In two words: not much. Back in the 20th century there weren't as many freelancers as there are today. The majority of people were in 9-5 jobs and most of them were dreaming about a better and/or better paid job during their working week and weekend. LinkedIn was like a supercharged job market where you could have a good look around, see what your peers were doing, particularly your ex colleagues who had moved on to bigger and better things.
Freelancers had to beg their former bosses and colleagues for written endorsements (testimonials) to be able to attract new clients. This was a very useful feature, but if you were on the receiving end of endless requests for endorsements it would get tiresome, especially when you weren't reciprocated.
LinkedIn then introduced a “click and endorse” system where you weren't even expected to write a full recommendation but you could simply click on someone's skill attached to their profile to “endorse” them. People would collect clicks like kids collect stickers, but apart from seeing lots of different skills icons next to your name this wouldn't add any value to a profile. Personally I deleted that feature years ago. The main reason was that it was a waste of time, because it didn't motivate people to hire me as a freelancer and I noticed that people would click to endorse a skill only because they wanted me to reciprocate.

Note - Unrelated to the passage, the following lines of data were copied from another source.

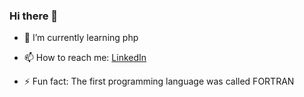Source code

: ### Hi there 👋

<!--
**UtpalKuma-r/utpalkuma-r** is a ✨ _special_ ✨ repository because its `README.md` (this file) appears on your GitHub profile.

Here are some ideas to get you started:
- 😄 Pronouns: ...
- 👯 I’m looking to collaborate on ...
- 🤔 I’m looking for help with ...
- 💬 Ask me about ...
- 🔭 I’m currently working on ...
-->


- 🌱 I’m currently learning php

- 📫 How to reach me: <a href="www.linkedin.com/in/findutpalkumar"> LinkedIn </a>

- ⚡ Fun fact: The first programming language was called FORTRAN

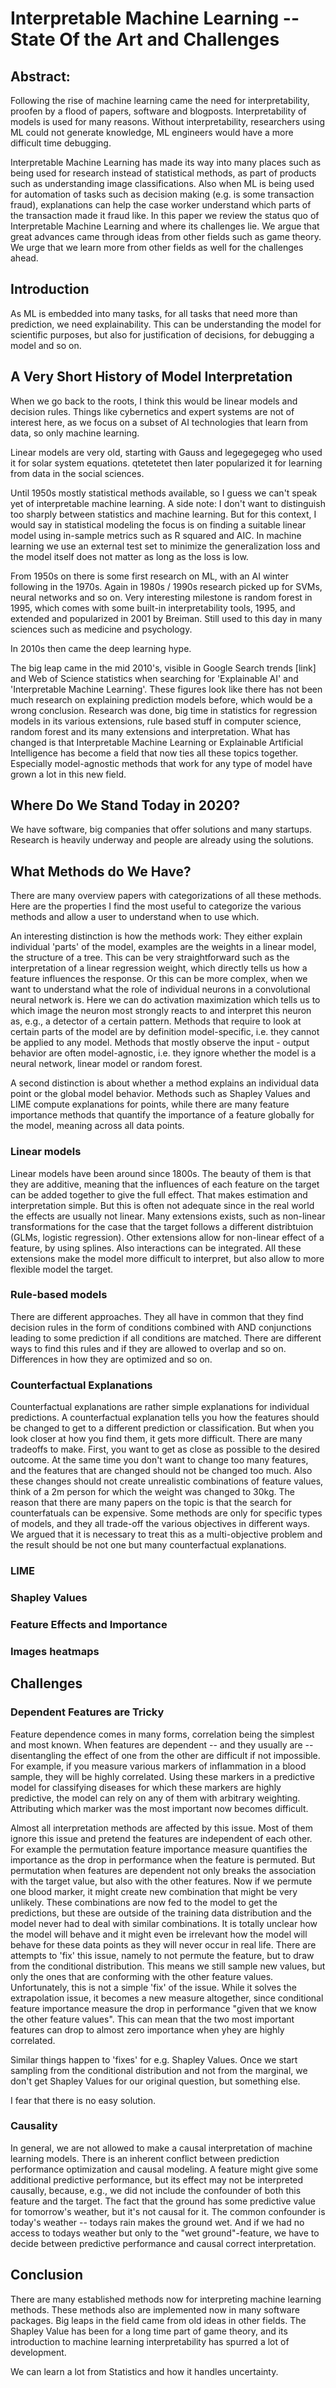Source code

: # Interpretable Machine Learning -- State Of the Art and Challenges

## Abstract:
Following the rise of machine learning came the need for interpretability, proofen by a flood of papers, software and blogposts.
Interpretability of models is used for many reasons.
Without interpretability, researchers using ML could not generate knowledge, ML engineers would have a more difficult time debugging.

Interpretable Machine Learning has made its way into many places such as being used for research instead of statistical methods, as part of products such as understanding image classifications.
Also when ML is being used for automation of tasks such as decision making (e.g. is some transaction fraud), explanations can help the case worker understand which parts of the transaction made it fraud like.
In this paper we review the status quo of Interpretable Machine Learning and where its challenges lie.
We argue that great advances came through ideas from other fields such as game theory.
We urge that we learn more from other fields as well for the challenges ahead.


## Introduction

As ML is embedded into many tasks, for all tasks that need more than prediction, we need explainability.
This can be understanding the model for scientific purposes, but also for justification of decisions, for debugging a model and so on.


## A Very Short History of Model Interpretation

When we go back to the roots, I think this would be linear models and decision rules.
Things like cybernetics and expert systems are not of interest here, as we focus on a subset of AI technologies that learn from data, so only machine learning.

Linear models are very old, starting with Gauss and legegegegeg who used it for solar system equations.
qtetetetet then later popularized it for learning from data in the social sciences.

Until 1950s mostly statistical methods available, so I guess we can't speak yet of interpretable machine learning.
A side note: I don't want to distinguish too sharply between statistics and machine learning.
But for this context, I would say in statistical modeling the focus is on finding a suitable linear model using in-sample metrics such as R squared and AIC.
In machine learning we use an external test set to minimize the generalization loss and the model itself does not matter as long as the loss is low.

From 1950s on there is some first research on ML, with an AI winter following in the 1970s.
Again in 1980s / 1990s research picked up for SVMs, neural networks and so on.
Very interesting milestone is random forest in 1995, which comes with some built-in interpretability tools, 1995, and extended and popularized in 2001 by Breiman.
Still used to this day in many sciences such as medicine and psychology.

In 2010s then came the deep learning hype.

The big leap came in the mid 2010's, visible in Google Search trends [link] and Web of Science statistics when searching for 'Explainable AI' and 'Interpretable Machine Learning'.
These figures look like there has not been much research on explaining prediction models before, which would be a wrong conclusion.
Research was done, big time in statistics for regression models in its various extensions, rule based stuff in computer science, random forest and its many extensions and interpretation.
What has changed is that Interpretable Machine Learning or Explainable Artificial Intelligence has become a field that now ties all these topics together.
Especially model-agnostic methods that work for any type of model have grown a lot in this new field.

## Where Do We Stand Today in 2020?

We have software, big companies that offer solutions and many startups.
Research is heavily underway and people are already using the solutions.


## What Methods do We Have?

There are many overview papers with categorizations of all these methods.
Here are the properties I find the most useful to categorize the various methods and allow a user to understand when to use which.

An interesting distinction is how the methods work:
They either explain individual 'parts' of the model, examples are the weights in a linear model, the structure of a tree.
This can be very straightforward such as the interpretation of a linear regression weight, which directly tells us how a feature influences the response.
Or this can be more complex, when we want to understand what the role of individual neurons in a convolutional neural network is.
Here we can do activation maximization which tells us to which image the neuron most strongly reacts to and interpret this neuron as, e.g., a detector of a certain pattern.
Methods that require to look at certain parts of the model are by definition model-specific, i.e. they cannot be applied to any model.
Methods that mostly observe the input - output behavior are often model-agnostic, i.e. they ignore whether the model is a neural network, linear model or random forest.

A second distinction is about whether a method explains an individual data point or the global model behavior.
Methods such as Shapley Values and LIME compute explanations for points, while there are many feature importance methods that quantify the importance of a feature globally for the model, meaning across all data points.

### Linear models

Linear models have been around since 1800s.
The beauty of them is that they are additive, meaning that the influences of each feature on the target can be added together to give the full effect.
That makes estimation and interpretation simple.
But this is often not adequate since in the real world the effects are usually not linear.
Many extensions exists, such as non-linear transformations for the case that the target follows a different distribtuion (GLMs, logistic regression).
Other extensions allow for non-linear effect of a feature, by using splines.
Also interactions can be integrated.
All these extensions make the model more difficult to interpret, but also allow to more flexible model the target.

### Rule-based models

There are different approaches.
They all have in common that they find decision rules in the form of conditions combined with AND conjunctions leading to some prediction if all conditions are matched.
There are different ways to find this rules and if they are allowed to overlap and so on.
Differences in how they are optimized and so on.

### Counterfactual Explanations

Counterfactual explanations are rather simple explanations for individual predictions.
A counterfactual explanation tells you how the features should be changed to get to a different prediction or classification.
But when you look closer at how you find them, it gets more difficult.
There are many tradeoffs to make.
First, you want to get as close as possible to the desired outcome.
At the same time you don't want to change too many features, and the features that are changed should not be changed too much.
Also these changes should not create unrealistic combinations of feature values, think of a 2m person for which the weight was changed to 30kg.
The reason that there are many papers on the topic is that the search for counterfatuals can be expensive.
Some methods are only for specific types of models, and they all trade-off the various objectives in different ways.
We argued that it is necessary to treat this as a multi-objective problem and the result should be not one but many counterfactual explanations.


### LIME

### Shapley Values

### Feature Effects and Importance

### Images heatmaps

## Challenges

### Dependent Features are Tricky

Feature dependence comes in many forms, correlation being the simplest and most known.
When features are dependent -- and they usually are -- disentangling the effect of one from the other are difficult if not impossible.
For example, if you measure various markers of inflammation in a blood sample, they will be highly correlated.
Using these markers in a predictive model for classifying diseases for which these markers are highly predictive, the model can rely on any of them with arbitrary weighting.
Attributing which marker was the most important now becomes difficult.

Almost all interpretation methods are affected by this issue.
Most of them ignore this issue and pretend the features are independent of each other.
For example the permutation feature importance measure quantifies the importance as the drop in performance when the feature is permuted.
But permutation when features are dependent not only breaks the association with the target value, but also with the other features.
Now if we permute one blood marker, it might create new combination that might be very unlikely.
These combinations are now fed to the model to get the predictions, but these are outside of the training data distribution and the model never had to deal with similar combinations.
It is totally unclear how the model will behave and it might even be irrelevant how the model will behave for these data points as they will never occur in real life.
There are attempts to 'fix' this issue, namely to not permute the feature, but to draw from the conditional distribution.
This means we still sample new values, but only the ones that are conforming with the other feature values.
Unfortunately, this is not a simple 'fix' of the issue.
While it solves the extrapolation issue, it becomes a new measure altogether, since conditional feature importance measure the drop in performance "given that we know the other feature values".
This can mean that the two most important features can drop to almost zero importance when yhey are highly correlated.

Similar things happen to 'fixes' for e.g. Shapley Values.
Once we start sampling from the conditional distribution and not from the marginal, we don't get Shapley Values for our original question, but something else.

I fear that there is no easy solution.

### Causality

In general, we are not allowed to make a causal interpretation of machine learning models.
There is an inherent conflict between prediction performance optimization and causal modeling.
A feature might give some additional predictive performance, but its effect may not be interpreted causally, because, e.g., we did not include the confounder of both this feature and the target.
The fact that the ground has some predictive value for tomorrow's weather, but it's not causal for it.
The common confounder is today's weather -- todays rain makes the ground wet.
And if we had no access to todays weather but only to the "wet ground"-feature, we have to decide between predictive performance and causal correct interpretation.

## Conclusion

There are many established methods now for interpreting machine learning methods.
These methods also are implemented now in many software packages.
Big leaps in the field came from old ideas in other fields.
The Shapley Value has been for a long time part of game theory, and its introduction to machine learning interpretability has spurred a lot of development.


We can learn a lot from Statistics and how it handles uncertainty.





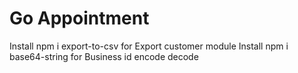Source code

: # Go Appointment
Install npm i export-to-csv for Export customer module
Install npm i base64-string for Business id encode decode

If you as a freelancer can get at least three good written endorsements/testimonials on your profile, then potential clients can read them and evaluate whether you are a good match for their organisation. However, if all your endorsements are from several years ago you will need to request a new endorsement from a client of one of your latest projects you have been working on otherwise people will move on to another profile that is more up to date.
What Should Freelancers Write on Their LinkedIn Profile?
Because Microsoft is likely to share data across various platforms, be careful what you publish online. Make it a habit to update your profile on a regular basis, adding and deleting projects. The new LinkedIn is geared towards data mining for the employment market. As a marketplace for jobs, LinkedIn is aimed a specific section of the workforce that has a long term view of their career and is likely to be employed instead of doing freelance work. Freelancers move from project to project and it's difficult for LinkedIn to pin them down accurately in terms of targeting them for advertising.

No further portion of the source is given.